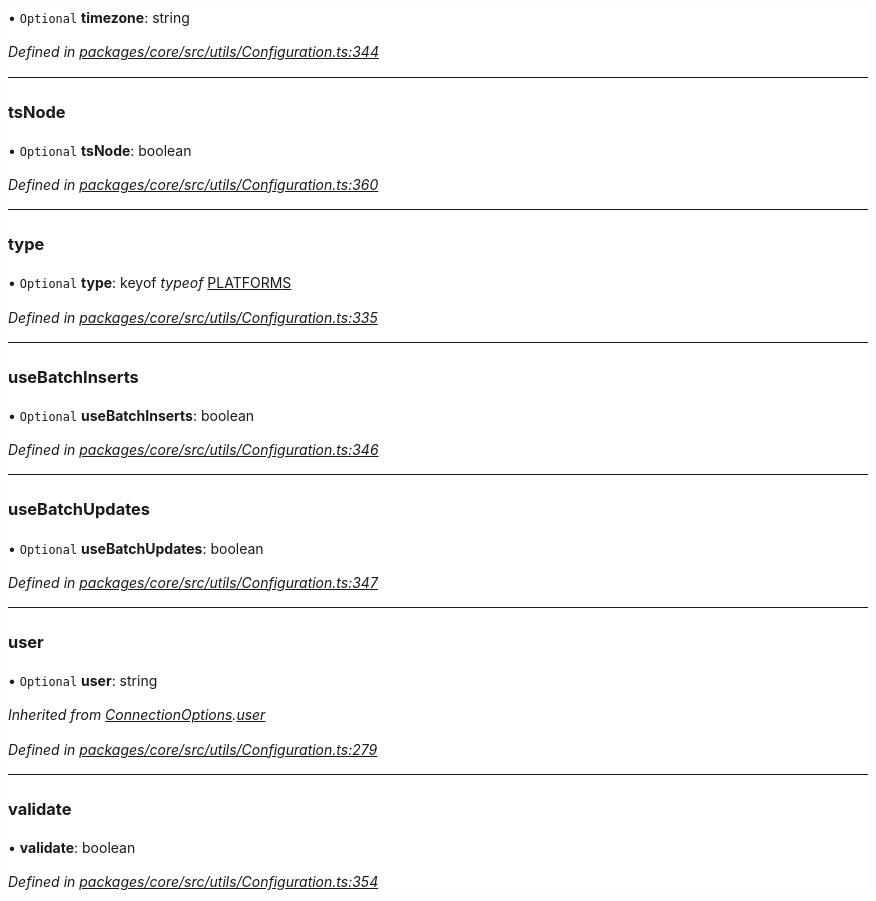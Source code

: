 • `Optional` **timezone**: string

*Defined in [packages/core/src/utils/Configuration.ts:344](https://github.com/mikro-orm/mikro-orm/blob/d945b8a11/packages/core/src/utils/Configuration.ts#L344)*

___

### tsNode

• `Optional` **tsNode**: boolean

*Defined in [packages/core/src/utils/Configuration.ts:360](https://github.com/mikro-orm/mikro-orm/blob/d945b8a11/packages/core/src/utils/Configuration.ts#L360)*

___

### type

• `Optional` **type**: keyof *typeof* [PLATFORMS](../classes/configuration.md#platforms)

*Defined in [packages/core/src/utils/Configuration.ts:335](https://github.com/mikro-orm/mikro-orm/blob/d945b8a11/packages/core/src/utils/Configuration.ts#L335)*

___

### useBatchInserts

• `Optional` **useBatchInserts**: boolean

*Defined in [packages/core/src/utils/Configuration.ts:346](https://github.com/mikro-orm/mikro-orm/blob/d945b8a11/packages/core/src/utils/Configuration.ts#L346)*

___

### useBatchUpdates

• `Optional` **useBatchUpdates**: boolean

*Defined in [packages/core/src/utils/Configuration.ts:347](https://github.com/mikro-orm/mikro-orm/blob/d945b8a11/packages/core/src/utils/Configuration.ts#L347)*

___

### user

• `Optional` **user**: string

*Inherited from [ConnectionOptions](connectionoptions.md).[user](connectionoptions.md#user)*

*Defined in [packages/core/src/utils/Configuration.ts:279](https://github.com/mikro-orm/mikro-orm/blob/d945b8a11/packages/core/src/utils/Configuration.ts#L279)*

___

### validate

•  **validate**: boolean

*Defined in [packages/core/src/utils/Configuration.ts:354](https://github.com/mikro-orm/mikro-orm/blob/d945b8a11/packages/core/src/utils/Configuration.ts#L354)*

▬▬▬

(EXERCISE)
Wherever the word "Defined" turns up in the records, copy out the line it is on.

(RESULT OF THIS TASK)
*Defined in [packages/core/src/utils/Configuration.ts:344](https://github.com/mikro-orm/mikro-orm/blob/d945b8a11/packages/core/src/utils/Configuration.ts#L344)*
*Defined in [packages/core/src/utils/Configuration.ts:360](https://github.com/mikro-orm/mikro-orm/blob/d945b8a11/packages/core/src/utils/Configuration.ts#L360)*
*Defined in [packages/core/src/utils/Configuration.ts:335](https://github.com/mikro-orm/mikro-orm/blob/d945b8a11/packages/core/src/utils/Configuration.ts#L335)*
*Defined in [packages/core/src/utils/Configuration.ts:346](https://github.com/mikro-orm/mikro-orm/blob/d945b8a11/packages/core/src/utils/Configuration.ts#L346)*
*Defined in [packages/core/src/utils/Configuration.ts:347](https://github.com/mikro-orm/mikro-orm/blob/d945b8a11/packages/core/src/utils/Configuration.ts#L347)*
*Defined in [packages/core/src/utils/Configuration.ts:279](https://github.com/mikro-orm/mikro-orm/blob/d945b8a11/packages/core/src/utils/Configuration.ts#L279)*
*Defined in [packages/core/src/utils/Configuration.ts:354](https://github.com/mikro-orm/mikro-orm/blob/d945b8a11/packages/core/src/utils/Configuration.ts#L354)*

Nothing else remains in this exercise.